**Exercise:**
When you reproduce these records, keep every word exactly and drop the images.

**Data section:**
────────────────────

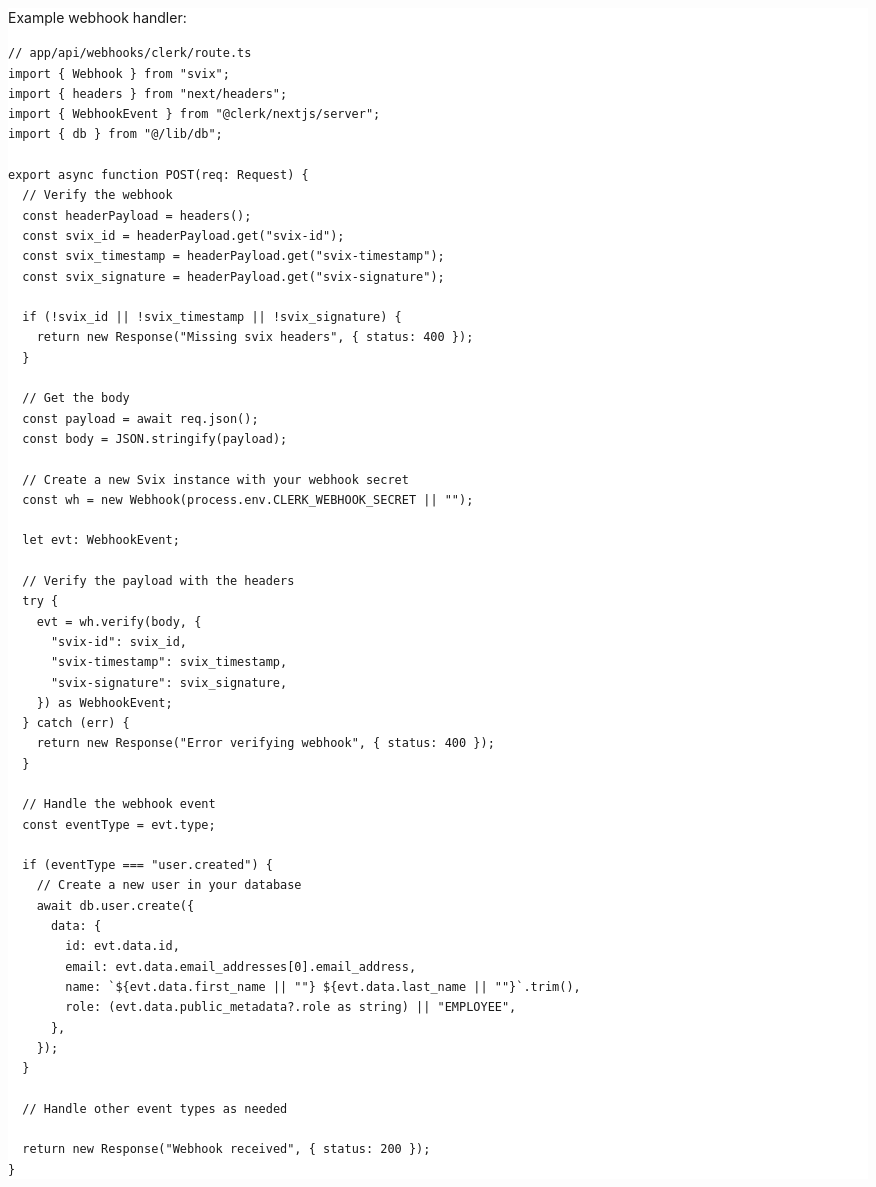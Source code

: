 Example webhook handler:

```tsx
// app/api/webhooks/clerk/route.ts
import { Webhook } from "svix";
import { headers } from "next/headers";
import { WebhookEvent } from "@clerk/nextjs/server";
import { db } from "@/lib/db";

export async function POST(req: Request) {
  // Verify the webhook
  const headerPayload = headers();
  const svix_id = headerPayload.get("svix-id");
  const svix_timestamp = headerPayload.get("svix-timestamp");
  const svix_signature = headerPayload.get("svix-signature");

  if (!svix_id || !svix_timestamp || !svix_signature) {
    return new Response("Missing svix headers", { status: 400 });
  }

  // Get the body
  const payload = await req.json();
  const body = JSON.stringify(payload);

  // Create a new Svix instance with your webhook secret
  const wh = new Webhook(process.env.CLERK_WEBHOOK_SECRET || "");

  let evt: WebhookEvent;

  // Verify the payload with the headers
  try {
    evt = wh.verify(body, {
      "svix-id": svix_id,
      "svix-timestamp": svix_timestamp,
      "svix-signature": svix_signature,
    }) as WebhookEvent;
  } catch (err) {
    return new Response("Error verifying webhook", { status: 400 });
  }

  // Handle the webhook event
  const eventType = evt.type;

  if (eventType === "user.created") {
    // Create a new user in your database
    await db.user.create({
      data: {
        id: evt.data.id,
        email: evt.data.email_addresses[0].email_address,
        name: `${evt.data.first_name || ""} ${evt.data.last_name || ""}`.trim(),
        role: (evt.data.public_metadata?.role as string) || "EMPLOYEE",
      },
    });
  }

  // Handle other event types as needed

  return new Response("Webhook received", { status: 200 });
}
```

────────────────────

**Response area:**
Source code

: Example webhook handler:

```tsx
// app/api/webhooks/clerk/route.ts
import { Webhook } from "svix";
import { headers } from "next/headers";
import { WebhookEvent } from "@clerk/nextjs/server";
import { db } from "@/lib/db";

export async function POST(req: Request) {
  // Verify the webhook
  const headerPayload = headers();
  const svix_id = headerPayload.get("svix-id");
  const svix_timestamp = headerPayload.get("svix-timestamp");
  const svix_signature = headerPayload.get("svix-signature");

  if (!svix_id || !svix_timestamp || !svix_signature) {
    return new Response("Missing svix headers", { status: 400 });
  }

  // Get the body
  const payload = await req.json();
  const body = JSON.stringify(payload);

  // Create a new Svix instance with your webhook secret
  const wh = new Webhook(process.env.CLERK_WEBHOOK_SECRET || "");

  let evt: WebhookEvent;

  // Verify the payload with the headers
  try {
    evt = wh.verify(body, {
      "svix-id": svix_id,
      "svix-timestamp": svix_timestamp,
      "svix-signature": svix_signature,
    }) as WebhookEvent;
  } catch (err) {
    return new Response("Error verifying webhook", { status: 400 });
  }

  // Handle the webhook event
  const eventType = evt.type;

  if (eventType === "user.created") {
    // Create a new user in your database
    await db.user.create({
      data: {
        id: evt.data.id,
        email: evt.data.email_addresses[0].email_address,
        name: `${evt.data.first_name || ""} ${evt.data.last_name || ""}`.trim(),
        role: (evt.data.public_metadata?.role as string) || "EMPLOYEE",
      },
    });
  }

  // Handle other event types as needed

  return new Response("Webhook received", { status: 200 });
}
```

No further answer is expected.